[Saved entries]
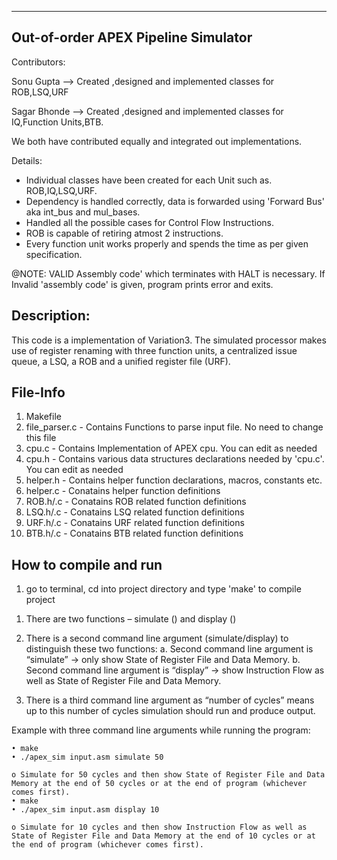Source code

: ---------------------------------------------------------------------------------
Out-of-order APEX Pipeline Simulator
---------------------------------------------------------------------------------
Contributors:

Sonu Gupta    --> Created ,designed and implemented classes for ROB,LSQ,URF

Sagar Bhonde  --> Created ,designed and implemented classes for IQ,Function Units,BTB.

We both have contributed equally and integrated out implementations.

Details:

- Individual classes have been created for each Unit such as. ROB,IQ,LSQ,URF.
- Dependency is handled correctly, data is forwarded using 'Forward Bus' aka int_bus and mul_bases.
- Handled all the possible cases for Control Flow Instructions.
- ROB is capable of retiring atmost 2 instructions.
- Every function unit works properly and spends the time as per given specification.

@NOTE:  VALID Assembly code' which terminates with HALT is necessary. If Invalid 'assembly code' is given, program prints error and exits.


Description:
----------------------------------------------------------------------------------
This code is a implementation of Variation3. The simulated processor makes use of register renaming with three function units, a centralized issue queue, a LSQ, a ROB and a unified register file (URF).


File-Info
----------------------------------------------------------------------------------
1) Makefile 	
2) file_parser.c 	- Contains Functions to parse input file. No need to change this file
3) cpu.c          - Contains Implementation of APEX cpu. You can edit as needed
4) cpu.h          - Contains various data structures declarations needed by 'cpu.c'. You can edit as needed
5) helper.h        - Contains helper function declarations, macros, constants etc.
6) helper.c        - Conatains helper function definitions
7) ROB.h/.c        - Conatains ROB related function definitions
8) LSQ.h/.c        - Conatains LSQ related function definitions
9) URF.h/.c        - Conatains URF related function definitions
10) BTB.h/.c        - Conatains BTB related function definitions
	 

How to compile and run
----------------------------------------------------------------------------------
1) go to terminal, cd into project directory and type 'make' to compile project

1. There are two functions – simulate () and display () 

2. There is a second command line argument (simulate/display) to distinguish these two functions:
	a. Second command line argument is “simulate” → only show State of Register File and Data Memory.
	b. Second command line argument is “display” → show Instruction Flow as well as State of Register File and Data Memory.
	
3. There is a third command line argument as “number of cycles” means up to this number of cycles simulation should run and produce output.

Example with three command line arguments while running the program:

	• make
	• ./apex_sim input.asm simulate 50
	
	o Simulate for 50 cycles and then show State of Register File and Data Memory at the end of 50 cycles or at the end of program (whichever comes first).
	• make
	• ./apex_sim input.asm display 10

	o Simulate for 10 cycles and then show Instruction Flow as well as State of Register File and Data Memory at the end of 10 cycles or at the end of program (whichever comes first).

Exercise -
Set down every entry exactly; omit the pictures.

Result of this exercise -
Source code

: ---------------------------------------------------------------------------------
Out-of-order APEX Pipeline Simulator
---------------------------------------------------------------------------------
Contributors:

Sonu Gupta    --> Created ,designed and implemented classes for ROB,LSQ,URF

Sagar Bhonde  --> Created ,designed and implemented classes for IQ,Function Units,BTB.

We both have contributed equally and integrated out implementations.

Details:

- Individual classes have been created for each Unit such as. ROB,IQ,LSQ,URF.
- Dependency is handled correctly, data is forwarded using 'Forward Bus' aka int_bus and mul_bases.
- Handled all the possible cases for Control Flow Instructions.
- ROB is capable of retiring atmost 2 instructions.
- Every function unit works properly and spends the time as per given specification.

@NOTE:  VALID Assembly code' which terminates with HALT is necessary. If Invalid 'assembly code' is given, program prints error and exits.


Description:
----------------------------------------------------------------------------------
This code is a implementation of Variation3. The simulated processor makes use of register renaming with three function units, a centralized issue queue, a LSQ, a ROB and a unified register file (URF).


File-Info
----------------------------------------------------------------------------------
1) Makefile 	
2) file_parser.c 	- Contains Functions to parse input file. No need to change this file
3) cpu.c          - Contains Implementation of APEX cpu. You can edit as needed
4) cpu.h          - Contains various data structures declarations needed by 'cpu.c'. You can edit as needed
5) helper.h        - Contains helper function declarations, macros, constants etc.
6) helper.c        - Conatains helper function definitions
7) ROB.h/.c        - Conatains ROB related function definitions
8) LSQ.h/.c        - Conatains LSQ related function definitions
9) URF.h/.c        - Conatains URF related function definitions
10) BTB.h/.c        - Conatains BTB related function definitions
	 

How to compile and run
----------------------------------------------------------------------------------
1) go to terminal, cd into project directory and type 'make' to compile project

1. There are two functions – simulate () and display () 

2. There is a second command line argument (simulate/display) to distinguish these two functions:
	a. Second command line argument is “simulate” → only show State of Register File and Data Memory.
	b. Second command line argument is “display” → show Instruction Flow as well as State of Register File and Data Memory.
	
3. There is a third command line argument as “number of cycles” means up to this number of cycles simulation should run and produce output.

Example with three command line arguments while running the program:

	• make
	• ./apex_sim input.asm simulate 50
	
	o Simulate for 50 cycles and then show State of Register File and Data Memory at the end of 50 cycles or at the end of program (whichever comes first).
	• make
	• ./apex_sim input.asm display 10

	o Simulate for 10 cycles and then show Instruction Flow as well as State of Register File and Data Memory at the end of 10 cycles or at the end of program (whichever comes first).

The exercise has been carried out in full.